March 8, 2016 4:01 PM EST

CONCORD, Calif.--(BUSINESS WIRE)-- Cerus Corporation (NASDAQ: CERS) today announced financial results for the fourth quarter and year ended December 31, 2015.

Recent company highlights include:

U.S. Progress

  • Signed INTERCEPT™ platelet and plasma supply agreements with the American Red Cross, Roswell Park Cancer Institute, Blood Systems, Inc., OneBlood, Inc., LifeShare Blood Centers, ARUP, Inc., Rhode Island Blood Center, Shepeard Community Blood Center, Mississippi Valley Regional Blood Center, Community Blood Center
  • Received CMS permanent P-codes for outpatient hospital billing of pathogen-reduced platelets and plasma
  • AABB authorized use of the INTERCEPT Blood System for platelets to reduce the risk of transfusion-associated graft versus host disease
  • Began enrollment in the Phase IV PIPER Study, which Cerus is conducting as its FDA-required post-approval haemovigilance study
  • Announced a collaboration agreement with Haemonetics for the use of Acrodose™ platelet kits with the INTERCEPT Blood System for platelets

International Progress

  • Regulatory approval obtained for use of the INTERCEPT Blood System for platelets and plasma in Brazil, Peru, and Colombia
  • Appointed new leadership for the Europe, Middle East and Africa region
  • Signed INTERCEPT platelet and plasma supply agreement with the National Transfusiology Center of Mongolia

Recognition of pathogen reduction as a Zika intervention

  • The U.S. Food and Drug Administration’s (FDA) guidance document regarding Zika allows for the use of pathogen reduction to reduce transfusion risk and maintain local blood availability
  • The World Health Organization (WHO) guidelines for maintaining a safe and adequate blood supply during Zika virus outbreaks includes pathogen reduction technology for safeguarding platelet and plasma supplies in areas with active transmission

“The current Zika outbreak highlights the need for a proactive solution to secure the safety and availability of national blood supplies. The FDA and WHO have now recognized that pathogen reduction is an integral component to ensure that patients are protected from possible transfusion transmission of Zika, as well as dengue and chikungunya viruses,” said William 'Obi' Greenman, Cerus’ president and chief executive officer. “Looking ahead, with over 60% of the U.S. market now under contract and a long term agreement with the American Red Cross, we expect to begin to transition these contracts into revenue in 2016, and in Europe, we seek to initiate our launch planning for our INTERCEPT red cell system pursuant to our planned CE Mark submission in the second half of the year.”

Revenue

Product revenue for the fourth quarter of 2015 was $9.7 million compared to revenue for the same period in 2014 of $9.6 million. This reflects a 22% year over year increase in INTERCEPT disposable kit demand. Revenue for the year ended December 31, 2015 was $34.2 million, compared to $36.4 million for the year ended December 31, 2014. INTERCEPT disposable kit demand over the full year time period grew by 15%, in line with our expectations.

Looking ahead, the Company expects 2016 global revenue in the range of $37 million to $40 million.

Gross Margins

Gross margins for the fourth quarter of 2015 were 36%, compared to 31% for the fourth quarter of 2014. Gross margins for the year ended December 31, 2015, were 31%, compared with 42% in the same period in 2014.

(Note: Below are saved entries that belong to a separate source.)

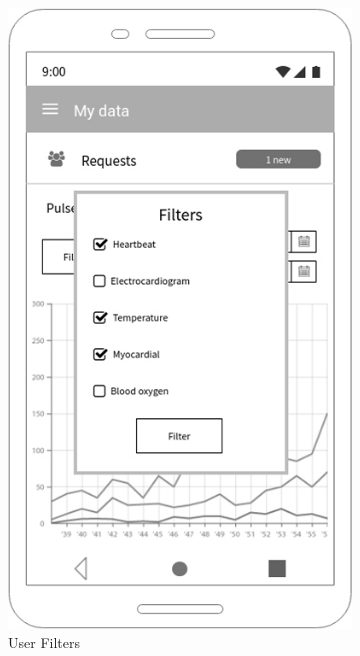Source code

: \begin{figure}[h!]
 \centering
  \begin{subfigure}[b]{0.4\linewidth}
    \includegraphics[width=\linewidth]{img/mockup/u_filters.jpg}
    \caption{User Filters}
  \end{subfigure}
 ~ ~ ~ ~ ~ ~ 
  \begin{subfigure}[b]{0.4\linewidth}

\end{subfigure}
\end{figure}
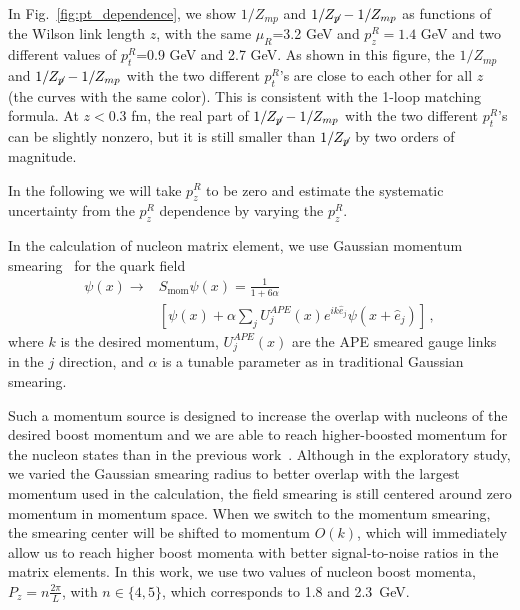 In Fig.~\ref{fig:pt_dependence},  we show $1/Z_{mp}$ and $1/Z_{\slashed{p}}-1/Z_{mp}$ as functions of the Wilson link length $z$, with the same $\mu_R$=3.2 GeV and $p_z^R=1.4$ GeV and two different values of $p_t^R$=0.9 GeV and 2.7 GeV.  As shown in this figure, the  $1/Z_{mp}$ and $1/Z_{\slashed{p}}-1/Z_{mp}$ with the two different $p_t^R$'s are close  to each other for all $z$ (the curves with the same color).    This  is consistent with the 1-loop matching formula.   At $z<0.3$ fm, the real part of $1/Z_{\slashed{p}}-1/Z_{mp}$  with the two different $p_t^R$'s can be slightly nonzero, but it is  still  smaller than $1/Z_{\slashed{p}}$ by  two orders of magnitude.


In the following  we will take $p_z^R$ to be zero and estimate the systematic uncertainty from the $p_z^R$ dependence by varying the $p_z^R$.


In the calculation of nucleon matrix element, we use Gaussian momentum smearing~\cite{Bali:2016lva} for the quark field
\begin{align}\label{eq:moms}
\psi(x)\to &S_\text{mom}\psi(x) = \frac{1}{1+6\alpha}\nonumber\\
&\left[\psi(x) + \alpha \sum_j U^{APE}_j(x)e^{ik\hat{e}_j}\psi(x+\hat{e}_j)\right]\, ,
\end{align}
where $k$ is the desired momentum,  {$U^{APE}_j(x)$ are the APE smeared} gauge links in the $j$ direction, and $\alpha$ is a tunable parameter as in traditional Gaussian smearing.

Such a momentum source is designed to increase the overlap with nucleons of the desired boost momentum and we are able to reach
higher-boosted momentum for the nucleon states than
in the  previous work~\cite{Chen:2017mzz}. Although in the  exploratory
study, we varied the  Gaussian smearing radius to better
overlap with the largest momentum used in the calculation, the field smearing  is still centered around
zero momentum in momentum space. When we switch
to the momentum smearing, the  smearing center will be shifted to momentum $O(k)$, which will immediately allow us to reach higher boost momenta with better signal-to-noise ratios in the matrix elements. 
In this work, we use  two  values of nucleon boost momenta, $P_z=n \frac{2\pi}{L}$, with $n \in \{4,5\}$, which corresponds to 1.8 and 2.3~GeV.



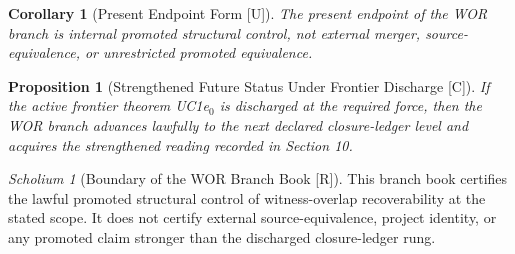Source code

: \documentclass[11pt]{article}
\newtheorem{proposition}[theorem]{Proposition}
\newtheorem{corollary}[theorem]{Corollary}
\theoremstyle{definition}
\theoremstyle{remark}
\newtheorem{scholium}[theorem]{Scholium}
\newcommand{\U}{\textnormal{[U]}}
\newcommand{\C}{\textnormal{[C]}}
\newcommand{\R}{\textnormal{[R]}}
\begin{document}
\begin{corollary}[Present Endpoint Form {\U}]
The present endpoint of the WOR branch is internal promoted structural control, not external merger, source-equivalence, or unrestricted promoted equivalence.
\end{corollary}

\begin{proposition}[Strengthened Future Status Under Frontier Discharge {\C}]
If the active frontier theorem UC1e$_0$ is discharged at the required force, then the WOR branch advances lawfully to the next declared closure-ledger level and acquires the strengthened reading recorded in Section 10.
\end{proposition}

\begin{scholium}[Boundary of the WOR Branch Book {\R}]
This branch book certifies the lawful promoted structural control of witness-overlap recoverability at the stated scope. It does not certify external source-equivalence, project identity, or any promoted claim stronger than the discharged closure-ledger rung.
\end{scholium}
\end{document}
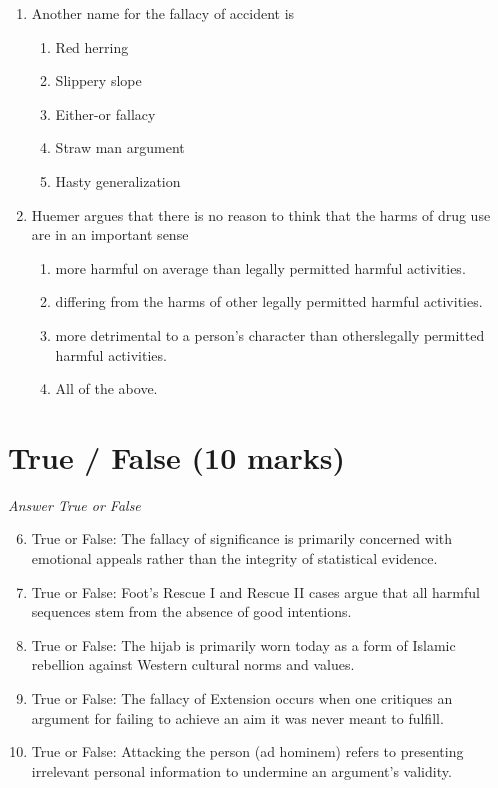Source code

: \documentclass[12pt]{article}
\begin{document}
\begin{enumerate}[label=\arabic*.]
\item Another name for the fallacy of accident is
\begin{enumerate}[label=(\alph*)]
    \item Red herring
    \item Slippery slope
    \item Either-or fallacy
    \item Straw man argument
    \item Hasty generalization
\end{enumerate}
\item Huemer argues that there is no reason to think that the harms of drug use are in an important sense
\begin{enumerate}[label=(\alph*)]
    \item more harmful on average than legally permitted harmful activities.
    \item differing from the harms of other legally permitted harmful activities.
    \item more detrimental to a person's character than otherslegally permitted harmful activities.
    \item All of the above.
\end{enumerate}
\end{enumerate}

\section*{True / False (10 marks)}
\textit{Answer True or False}
\begin{enumerate}[label=\arabic*.]
\setcounter{enumi}{5}
\item True or False: The fallacy of significance is primarily concerned with emotional appeals rather than the integrity of statistical evidence.
\item True or False: Foot's Rescue I and Rescue II cases argue that all harmful sequences stem from the absence of good intentions.
\item True or False: The hijab is primarily worn today as a form of Islamic rebellion against Western cultural norms and values.
\item True or False: The fallacy of Extension occurs when one critiques an argument for failing to achieve an aim it was never meant to fulfill.
\item True or False: Attacking the person (ad hominem) refers to presenting irrelevant personal information to undermine an argument's validity.
\end{enumerate}
\end{document}
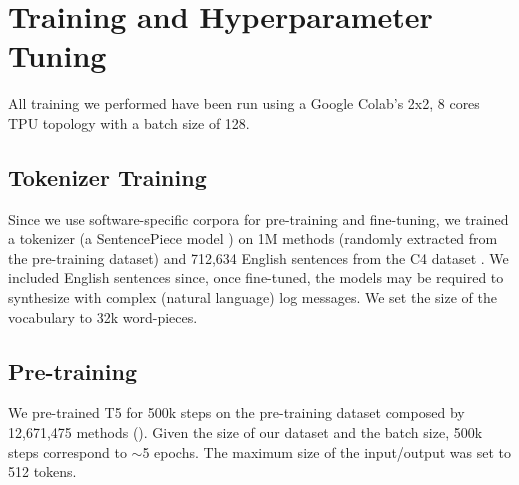 \section{Training and Hyperparameter Tuning} \label{sec:training}
All training we performed have been run using a Google Colab's 2x2, 8 cores TPU topology with a batch size of 128.

\subsection{Tokenizer Training}
Since we use software-specific corpora for pre-training and fine-tuning, we trained a tokenizer (\ie a SentencePiece model \cite{kudo2018sentencepiece}) on 1M \java methods (randomly extracted from the pre-training dataset) and 712,634 English sentences from the C4 dataset \cite{raffel2019exploring}. We included English sentences since, once fine-tuned, the models may be required to synthesize with complex (natural language) log messages. We set the size of the vocabulary to 32k word-pieces.

\subsection{Pre-training}
We pre-trained T5 for 500k steps on the pre-training dataset composed by 12,671,475 \java methods (). Given the size of our dataset and the batch size, 500k steps correspond to $\sim$5 epochs. The maximum size of the input/output was set to 512 tokens.

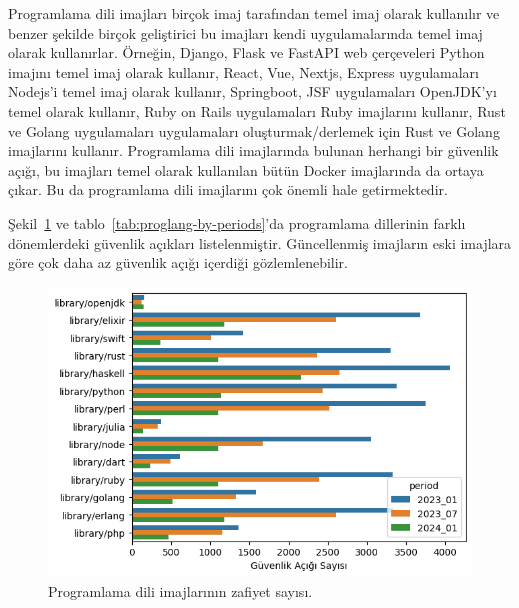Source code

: Programlama dili imajları birçok imaj tarafından temel imaj olarak kullanılır ve benzer şekilde birçok geliştirici bu imajları kendi uygulamalarında temel imaj olarak kullanırlar. Örneğin, Django, Flask ve FastAPI web çerçeveleri Python imajını temel imaj olarak kullanır, React, Vue, Nextjs, Express uygulamaları Nodejs'i temel imaj olarak kullanır, Springboot, JSF uygulamaları OpenJDK'yı temel olarak kullanır, Ruby on Rails uygulamaları Ruby imajlarını kullanır, Rust ve Golang uygulamaları uygulamaları oluşturmak/derlemek için Rust ve Golang imajlarını kullanır. Programlama dili imajlarında bulunan herhangi bir güvenlik açığı, bu imajları temel olarak kullanılan bütün Docker imajlarında da ortaya çıkar. Bu da programlama dili imajlarını çok önemli hale getirmektedir.

Şekil~\ref{fig:proglang-by-periods} ve tablo~\ref{tab:proglang-by-periods}'da programlama dillerinin farklı dönemlerdeki güvenlik açıkları listelenmiştir. Güncellenmiş imajların eski imajlara göre çok daha az güvenlik açığı içerdiği gözlemlenebilir.

\begin{figure}[!htbp]
    \centering
    \includegraphics[width=1\linewidth]{images/s2/proglang-by-periods.png}
    \caption{Programlama dili imajlarının zafiyet sayısı.}\label{fig:proglang-by-periods}
\end{figure}

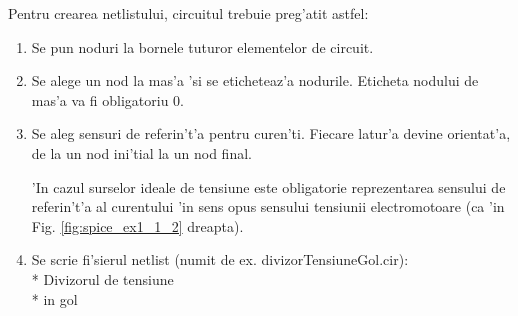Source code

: Pentru crearea netlistului, circuitul trebuie preg'atit astfel:
\begin{enumerate}
\item Se pun noduri la bornele tuturor elementelor de circuit.
\item Se alege un nod la mas'a 'si se eticheteaz'a nodurile. Eticheta nodului de mas'a va fi obligatoriu 0.
\item Se aleg sensuri de referin't'a pentru curen'ti. Fiecare latur'a devine orientat'a, de la un nod ini'tial la un nod final.

\begin{retine}
  \label{retine3_1}
  \index{}
    'In cazul surselor ideale de tensiune este obligatorie reprezentarea sensului de referin't'a al curentului 'in sens opus sensului tensiunii electromotoare (ca 'in Fig. \ref{fig:spice_ex1_1_2} dreapta).
\end{retine}


\item Se scrie fi'sierul netlist (numit de ex. divizorTensiuneGol.cir): \\
\textcolor{OliveGreen}{* Divizorul de tensiune} \\
\textcolor{OliveGreen}{* in gol}


\end{enumerate}
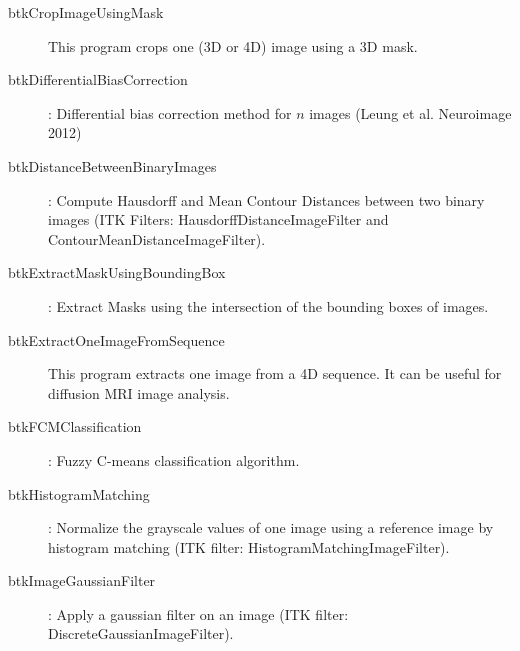 \begin{description}
\item[btkCropImageUsingMask] This program crops one (3D or 4D) image using a 3D mask.
\item[btkDifferentialBiasCorrection]: Differential bias correction method for $n$ images (Leung et al. Neuroimage 2012) 

\item[btkDistanceBetweenBinaryImages]: Compute Hausdorff and Mean Contour Distances between two binary images (ITK Filters: HausdorffDistanceImageFilter and ContourMeanDistanceImageFilter).
\item[btkExtractMaskUsingBoundingBox]: Extract Masks using the intersection of the bounding boxes of images.
\item[btkExtractOneImageFromSequence] This program extracts one image from a 4D sequence. It can be useful for diffusion MRI image analysis. 
\item[btkFCMClassification]: Fuzzy C-means classification algorithm.
\item[btkHistogramMatching]: Normalize the grayscale values of one image using a reference image by histogram matching (ITK filter: HistogramMatchingImageFilter).%
\item[btkImageGaussianFilter]: Apply a gaussian filter on an image (ITK filter: DiscreteGaussianImageFilter).

\end{description}
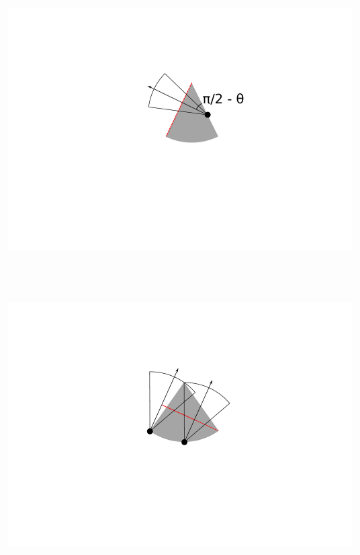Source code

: \begin{figure}[t]
       \centering
        \begin{subfigure}[t]{0.4\textwidth}
                \centering
        \includegraphics[width=1\textwidth, trim=8cm 9cm 8cm 4cm]{imgs/x4is0.pdf}
                \caption{}
                \label{f:SW4--9nox4}
        \end{subfigure}
~ 
        \begin{subfigure}[t]{0.4\textwidth}
                \centering
        \includegraphics[width=1\textwidth, trim=8cm 9cm 8cm 4cm]{imgs/4--9int3.pdf}
                \caption{}
                \label{f:4--9int3}
        \end{subfigure}


\end{figure}
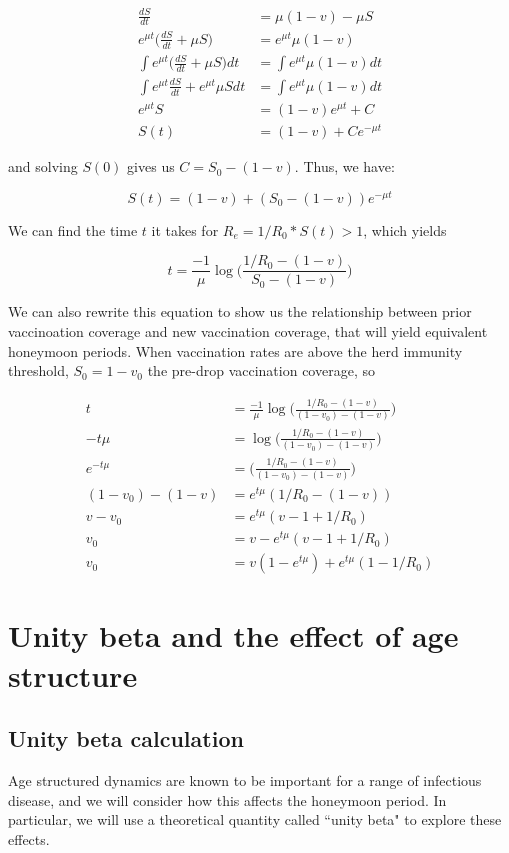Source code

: \documentclass[12pt]{article}
\begin{document}
\begin{align}
    \frac{dS}{dt} &= \mu (1-v) - \mu S \\
    e^{\mu t}\Big(\frac{dS}{dt} + \mu S \Big) &= e^{\mu t} \mu (1-v) \\
    \int e^{\mu t}\Big(\frac{dS}{dt} + \mu S \Big) dt &= \int e^{\mu t} \mu (1-v) dt \\
    \int e^{\mu t}\frac{dS}{dt} + e^{\mu t}\mu S dt &= \int e^{\mu t} \mu (1-v) dt \\
    e^{\mu t} S &= (1-v) e^{\mu t} + C \\
    S(t) &= (1-v) + C e^{-\mu t}
\end{align}

\noindent
and solving $S(0)$ gives us $C = S_0 - (1-v)$.
Thus, we have:

$$
S(t) = (1-v) + (S_0 - (1-v)) e^{-\mu t}
$$

\noindent
We can find the time $t$ it takes for $R_e = 1/R_0 * S(t) > 1$, which yields

$$
t = \frac{-1}{\mu} \log \Big(\frac{1/R_0 - (1-v)}{S_0 - (1-v)}\Big)
$$

\noindent
We can also rewrite this equation to show us the relationship between prior vaccinoation coverage and new vaccination coverage, that will yield equivalent honeymoon periods. When vaccination rates are above the herd immunity threshold, $S_0 = 1-v_0$ the pre-drop vaccination coverage, so 

\begin{align}
    t &= \frac{-1}{\mu} \log \Big(\frac{1/R_0 - (1-v)}{(1-v_0) - (1-v)}\Big) \\
    - t \mu &= \log \Big(\frac{1/R_0 - (1-v)}{(1-v_0) - (1-v)}\Big) \\
    e^{- t \mu} &= \Big(\frac{1/R_0 - (1-v)}{(1-v_0) - (1-v)}\Big) \\
    (1-v_0) - (1-v) &= e^{t \mu} (1/R_0 - (1-v)) \\
    v - v_0 &= e^{t \mu} (v - 1 + 1/R_0) \\
    v_0 &= v - e^{t \mu} (v - 1 + 1/R_0) \\
    v_0 &= v(1 - e^{t \mu}) + e^{t \mu} (1 - 1/R_0)
\end{align}

\section{Unity beta and the effect of age structure}
\subsection{Unity beta calculation}
Age structured dynamics are known to be important for a range of infectious disease, and we will consider how this affects the honeymoon period. In particular, we will use a theoretical quantity called ``unity beta"  to explore these effects. 
\end{document}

The Company recorded period charges for expiring inventory and certain minimum contractual purchase commitments which negatively impacted margins by approximately 10% and 7% for the quarter and year ended December 31, 2015, respectively. These types of charges impacted margins by less than 1% during the same periods of 2014. In addition, margins for the year ended December 31, 2015 were negatively impacted by the decline in the value of the Euro relative to the Company’s reporting currency, the US dollar, negatively impacting reported gross margins by approximately 5% when comparing the year ended December 31, 2015 to the comparable period in 2014.

Operating Expenses

Total operating expenses were $18.5 million and $71.8 million for the quarter and year ended December 31, 2015, respectively, compared to $15.9 million and $59.7 million for the quarter and year ended December 31, 2014, respectively. The continued buildout of a U.S. based commercial team following December 2014 FDA approvals drove the increase in operating expenses throughout 2015. In addition, label claim expansion activities over 2015 drove increased costs which were offset by the decline in activities incurred in 2014 to obtain those December approvals.

Operating and Net Loss

Operating losses during the fourth quarter of 2015 were $15.0 million, compared to $12.9 million during the fourth quarter of 2014, and $61.1 million compared to $44.5 million for years ended December 31, 2015 and 2014, respectively.

Net loss for the fourth quarter of 2015 was $14.8 million, or $0.15 per diluted share, compared to a net loss of $20.2 million, or $0.26 per diluted share, for the fourth quarter of 2014. Net loss for the year ended December 31, 2015, was $55.9 million, or $0.61 per diluted share, compared to a net loss of $38.8 million, or $0.61 per diluted share, for the same period of 2014.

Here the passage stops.